When a line in the data below includes "like", pick it out and copy it.

Task input:
#####

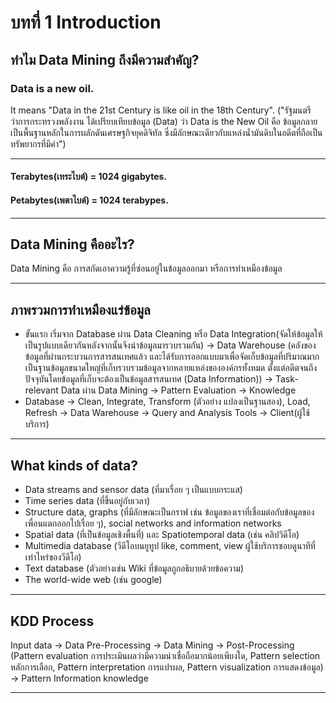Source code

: # บทที่ 1 Introduction
## ทำไม Data Mining ถึงมีความสำคัญ?
### Data is a new oil. 
It means "Data in the 21st Century is like oil in the 18th Century". ("รัฐมนตรีว่าการกระทรวงพลังงาน ได้เปรียบเทียบข้อมูล (Data) ว่า Data is the New Oil คือ ข้อมูลกลายเป็นพื้นฐานหลักในการผลักดันเศรษฐกิจยุคดิจิทัล ซึ่งมีลักษณะเดียวกับแหล่งน้ำมันดิบในอดีตที่ถือเป็นทรัพยากรที่มีค่า")
- - -
#### Terabytes(เทระไบต์) = 1024 gigabytes.
#### Petabytes(เพตาไบต์) = 1024 terabypes.
- - -
## Data Mining คืออะไร?
Data Mining คือ การสกัดเอาความรู้ที่ซ่อนอยู่ในข้อมูลออกมา หรือการทำเหมืองข้อมูล 
- - -
## ภาพรวมการทำเหมืองแร่ข้อมูล
* ขั้นแรก เริ่มจาก Database ผ่าน Data Cleaning หรือ Data Integration(จัดให้ข้อมูลให้เป็นรูปแบบเดียวกันหลังจากนั้นจึงนำข้อมูลมารวบรวมกัน) -> Data Warehouse (คลังของข้อมูลที่ผ่านกระบวนการสารสนเทศแล้ว และได้รับการออกแบบมาเพื่อจัดเก็บข้อมูลที่ปริมาณมาก เป็นฐานข้อมูลขนาดใหญ่ที่เก็บรวบรวมข้อมูลจากหลายแหล่งขององค์กรทั้งหมด ตั้งแต่อดีตจนถึงปัจจุบันโดยข้อมูลที่เก็บจะต้องเป็นข้อมูลสารสนเทศ (Data Information)) -> Task-relevant Data ผ่าน Data Mining -> Pattern Evaluation -> Knowledge
* Database -> Clean, Integrate, Transform (ตัวอย่าง แปลงเป็นฐานสอง), Load, Refresh -> Data Warehouse -> Query and Analysis Tools -> Client(ผู้ใช้บริการ)
- - -
## What kinds of data?
  * Data streams and sensor data (ที่มาเรื่อย ๆ เป็นแบบกระแส)
  * Time series data (ที่ขึ้นอยู่กับเวลา)
  * Structure data, graphs (ที่มีลักษณะเป็นกราฟ เช่น ข้อมูลของเราที่เชื่อมต่อกับข้อมูลของเพื่อนแตกออกไปเรื่อย ๆ), social networks and information networks
  * Spatial data (ที่เป็นข้อมูลเชิงพื้นที่) และ Spatiotemporal data (เช่น คลิปวิดีโอ)
  * Multimedia database (วีดีโอบนยูทูป like, comment, view ผู้ใช้บริการชอบดูนาทีที่เท่าไหร่ของวีดีโอ)
  * Text database (ตัวอย่างเช่น Wiki ที่ข้อมูลถูกอธิบายด้วยข้อความ)
  * The world-wide web (เช่น google)
- - -
## KDD Process
Input data -> Data Pre-Processing -> Data Mining -> Post-Processing (Pattern evaluation การประเมินผลว่ามีความน่าเชื่อถือมากน้อยเพียงใด, Pattern selection หลักการเลือก, Pattern interpretation การแปรผล, Pattern visualization การแสดงข้อมูล) -> Pattern Information knowledge 
- - -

#####

Answer space:
It means "Data in the 21st Century is like oil in the 18th Century". ("รัฐมนตรีว่าการกระทรวงพลังงาน ได้เปรียบเทียบข้อมูล (Data) ว่า Data is the New Oil คือ ข้อมูลกลายเป็นพื้นฐานหลักในการผลักดันเศรษฐกิจยุคดิจิทัล ซึ่งมีลักษณะเดียวกับแหล่งน้ำมันดิบในอดีตที่ถือเป็นทรัพยากรที่มีค่า")
  * Multimedia database (วีดีโอบนยูทูป like, comment, view ผู้ใช้บริการชอบดูนาทีที่เท่าไหร่ของวีดีโอ)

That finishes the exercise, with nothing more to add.